Magloire was part of a Christian mob who went on the rampage against Muslims in the city of Bangui, capital of CAR, after President Michel Djotodia resigned.
The cannibal had seen his soon-to-be victim, a Muslim, on a minibus and followed him, the BBC said.
As Magloire's crowd gathered strength they forced the bus to stop, dragged the passenger on to the street, beat and stabbed him and set him on fire.
"Muslim! Muslim! Muslim. I stabbed him in the head. I poured petrol on him. I burned him. Then I ate his leg, the whole thing right down to the bone - with bread. That's why people call me Mad Dog," Magloire said.
Witnesses did not intervene but recorded the footage, including the cannibalism, on their mobile phones.
"Everyone's so angry with the Muslims. No way anyone was going to intervene," a witness said.
The following day Mad Dog returned to the scene with a chunk of the dead man's flesh.
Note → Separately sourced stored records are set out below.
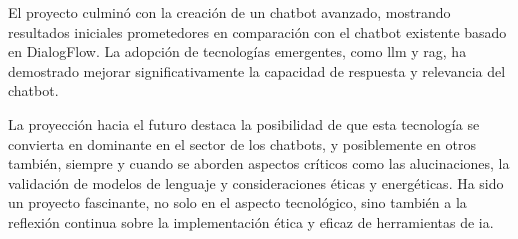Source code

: El proyecto culminó con la creación de un chatbot avanzado, mostrando resultados iniciales prometedores en comparación con el chatbot existente basado en DialogFlow. La adopción de tecnologías emergentes, como \acrshort{llm} y \acrshort{rag}, ha demostrado mejorar significativamente la capacidad de respuesta y relevancia del chatbot.

La proyección hacia el futuro destaca la posibilidad de que esta tecnología se convierta en dominante en el sector de los chatbots, y posiblemente en otros también, siempre y cuando se aborden aspectos críticos como las alucinaciones, la validación de modelos de lenguaje y consideraciones éticas y energéticas. Ha sido un proyecto fascinante, no solo en el aspecto tecnológico, sino también a la reflexión continua sobre la implementación ética y eficaz de herramientas de \acrshort{ia}.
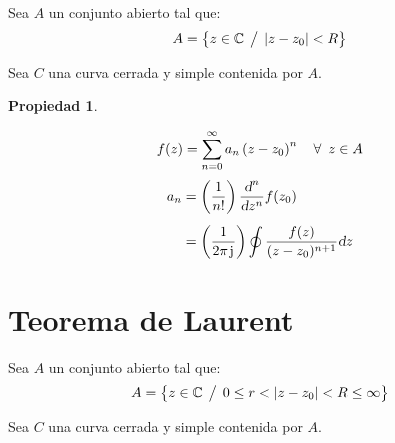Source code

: \documentclass[a5paper,12pt,twoside]{book}
\newtheorem{prop}{{Propiedad}}[chapter]
\begin{document}
Sea $A$ un conjunto abierto tal que:
\begin{equation*}
    A = { \left\{ {z \in \mathbb{C} \hspace{1ex} \big/ \hspace{1ex} {\left| {z-z_0} \right|}<R} \right\} }
\end{equation*}

Sea $C$ una curva cerrada y simple contenida por $A$.

\begin{center}
    \def\svgwidth{0.6\linewidth}
    
\end{center}

\begin{mdframed}[style=PropertyFrame]
    \begin{prop}
    \end{prop}
    \begin{equation*}
        f(z) = \sum_{n=0}^\infty a_n \left(z-z_0\right)^n \quad \forall \enspace z \in A
    \end{equation*}
    \begin{align*}
        a_n &= \left( \frac{1}{n!} \right) \frac{\textsl{d}^n}{\textsl{d} z^n} f(z_0)
        \\[1ex]
        &= \left( \frac{1}{2 \pi \mkern2mu\mathrm{j}\mkern1mu} \right) \oint \frac{f(z)}{(z-z_0)^{n+1}} \textsl{d} z
    \end{align*}
\end{mdframed}


\section{Teorema de Laurent}
\label{sec:Laurent}

Sea $A$ un conjunto abierto tal que:
\begin{equation*}
    A = { \left\{ {z \in \mathbb{C} \hspace{1ex} \big/ \hspace{1ex} 0 \leq r< {\left| {z-z_0} \right|}<R \leq \infty} \right\} }
\end{equation*}

Sea $C$ una curva cerrada y simple contenida por $A$.

\begin{center}
    \def\svgwidth{0.6\linewidth}
    
\end{center}
\end{document}

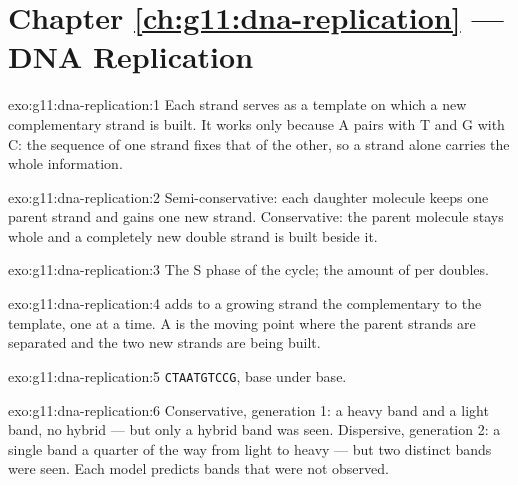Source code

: \section*{Chapter \ref{ch:g11:dna-replication} --- DNA Replication}

\begin{solution}{exo:g11:dna-replication:1}
Each strand serves as a template on which a new complementary strand
is built. It works only because A pairs with T and G with C: the
sequence of one strand fixes that of the other, so a strand alone
carries the whole information.
\end{solution}

\begin{solution}{exo:g11:dna-replication:2}
Semi-conservative: each daughter molecule keeps one parent strand and
gains one new strand. Conservative: the parent molecule stays whole
and a completely new double strand is built beside it.
\end{solution}

\begin{solution}{exo:g11:dna-replication:3}
The S phase of the  cycle; the amount of  per  doubles.
\end{solution}

\begin{solution}{exo:g11:dna-replication:4}
 adds to a growing strand the  complementary
to the template, one at a time. A  is the moving point
where the parent strands are separated and the two new strands are
being built.
\end{solution}

\begin{solution}{exo:g11:dna-replication:5}
\texttt{CTAATGTCCG}, base under base.
\end{solution}

\begin{solution}{exo:g11:dna-replication:6}
Conservative, generation 1: a heavy band and a light band, no hybrid
--- but only a hybrid band was seen. Dispersive, generation 2: a
single band a quarter of the way from light to heavy --- but two
distinct bands were seen. Each model predicts bands that were not
observed.
\end{solution}

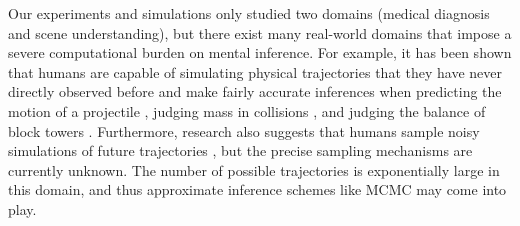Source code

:

Our experiments and simulations only studied two domains (medical diagnosis and scene understanding), but there exist many real-world domains that impose a severe computational burden on mental inference. For example, it has been shown that humans are capable of simulating physical trajectories that they have never directly observed before and make fairly accurate inferences when predicting the motion of a projectile \citep{motion}, judging mass in collisions \citep{collision}, and judging the balance of block towers \citep{blocks}. Furthermore, research also suggests that humans sample noisy simulations of future trajectories \citep{smith2013sources,hamrick2015think}, but the precise sampling mechanisms are currently unknown. The number of possible trajectories is exponentially large in this domain, and thus approximate inference schemes like MCMC may come into play.


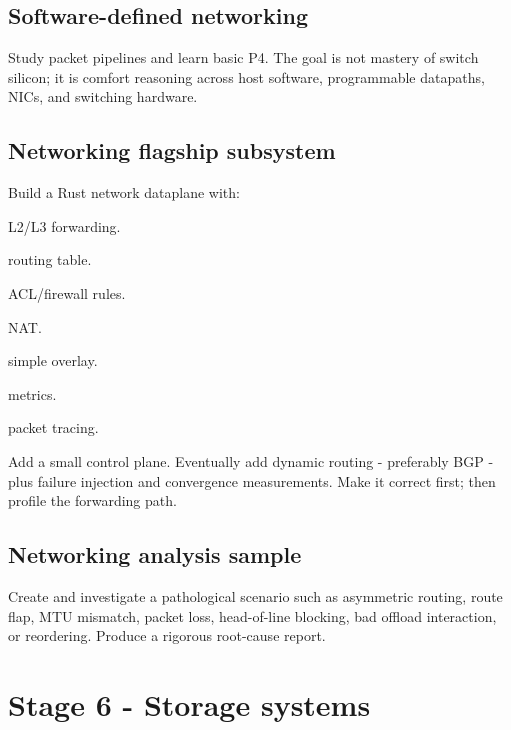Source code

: \documentclass[11pt,letterpaper]{article}
\begin{document}
\subsection*{Software-defined networking}

Study packet pipelines and learn basic P4. The goal is not mastery of switch silicon; it is comfort reasoning across host software, programmable datapaths, NICs, and switching hardware.

\subsection*{Networking flagship subsystem}

Build a Rust network dataplane with:

\begin{topics}

\item L2/L3 forwarding.

\item routing table.

\item ACL/firewall rules.

\item NAT.

\item simple overlay.

\item metrics.

\item packet tracing.

\end{topics}

Add a small control plane. Eventually add dynamic routing - preferably BGP - plus failure injection and convergence measurements. Make it correct first; then profile the forwarding path.

\subsection*{Networking analysis sample}

Create and investigate a pathological scenario such as asymmetric routing, route flap, MTU mismatch, packet loss, head-of-line blocking, bad offload interaction, or reordering. Produce a rigorous root-cause report.

\section{Stage 6 - Storage systems}\label{sec:10}
\end{document}
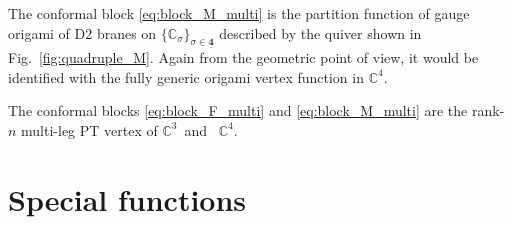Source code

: The conformal block \eqref{eq:block_M_multi} is the partition function of gauge origami of D2 branes on $\{\mathbb{C}_\sigma\}_{\sigma \in \underline{\mathbf{4}}}$ described by the quiver shown in Fig.~\ref{fig:quadruple_M}.
Again from the geometric point of view, it would be identified with the fully generic origami vertex function in $\mathbb{C}^4$.

\begin{conjecture}\label{conj:origami_vertex}
    The conformal blocks \eqref{eq:block_F_multi} and \eqref{eq:block_M_multi} are the rank-$n$ multi-leg PT vertex of $\mathbb{C}^3$~and~ $\mathbb{C}^4$.
\end{conjecture}

\appendix

\section{Special functions}


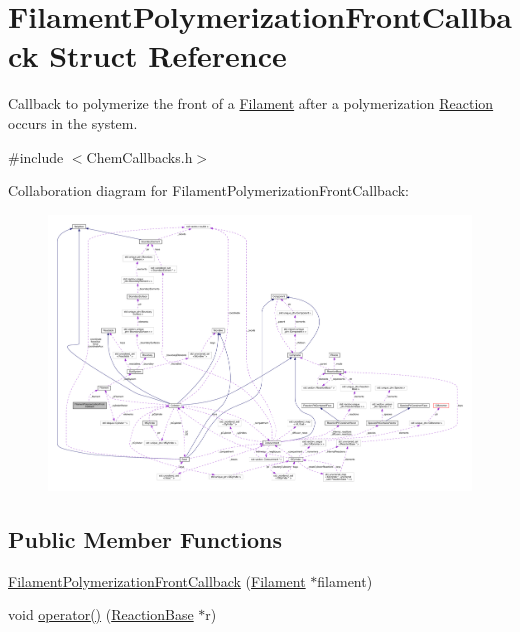 \hypertarget{structFilamentPolymerizationFrontCallback}{\section{Filament\+Polymerization\+Front\+Callback Struct Reference}
\label{structFilamentPolymerizationFrontCallback}
}


Callback to polymerize the front of a \hyperlink{classFilament}{Filament} after a polymerization \hyperlink{classReaction}{Reaction} occurs in the system.  




{\ttfamily \#include $<$Chem\+Callbacks.\+h$>$}



Collaboration diagram for Filament\+Polymerization\+Front\+Callback\+:
\nopagebreak
\begin{figure}[H]
\begin{center}
\leavevmode
\includegraphics[width=350pt]{structFilamentPolymerizationFrontCallback__coll__graph}
\end{center}
\end{figure}
\subsection*{Public Member Functions}
\begin{DoxyCompactItemize}
\item 
\hyperlink{structFilamentPolymerizationFrontCallback_aef1d6c929cc7e0e4c6da2cb55d086cc4}{Filament\+Polymerization\+Front\+Callback} (\hyperlink{classFilament}{Filament} $\ast$filament)
\item 
void \hyperlink{structFilamentPolymerizationFrontCallback_a70946cc065011fe2042a0d8e8d69ddfa}{operator()} (\hyperlink{classReactionBase}{Reaction\+Base} $\ast$r)
\end{DoxyCompactItemize}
He put it between two halves of a baguette and ate it with okra, the witness continued.
Mad Dog said he had acted in that way "because I am angry".
According to Associated Press, two Muslim men were also killed by residents of the Sango neighbourhood in revenge for the lynching of a local taxi driver. Magloire did not seem to have taken part in that killing but turned up in the aftermath and carried out a second act of cannibalism.
Many Christian fighters in CAR believe in magic and wear amulets containing the flesh of the people they have killed, in the belief that it makes them invincible.
Muslim Seleka and Christian anti-Bakala groups are fighting against each other following the overthrow of former president Francois Bozize, of CAR's majority Christian population, by Djotodia, a Muslim, last March.
The country has descended into sectarian violence ever since.
Djotodia was considered by many as incapable of leading the country because he had failed to halt sectarian bloodshed that has claimed the lives of at least 1,000 civilians and uprooted nearly a million people.
Bangui mayor Catherine Samba-Panza, 59, was elected interim president of the Central African Republic after Djoyodia quit. She used her first speech to appeal to both Christians and Muslims to stop the fighting.
The EU has agreed to send 1,000 troops to CAR to help 4,000 African and 1,600 French troops end the conflict.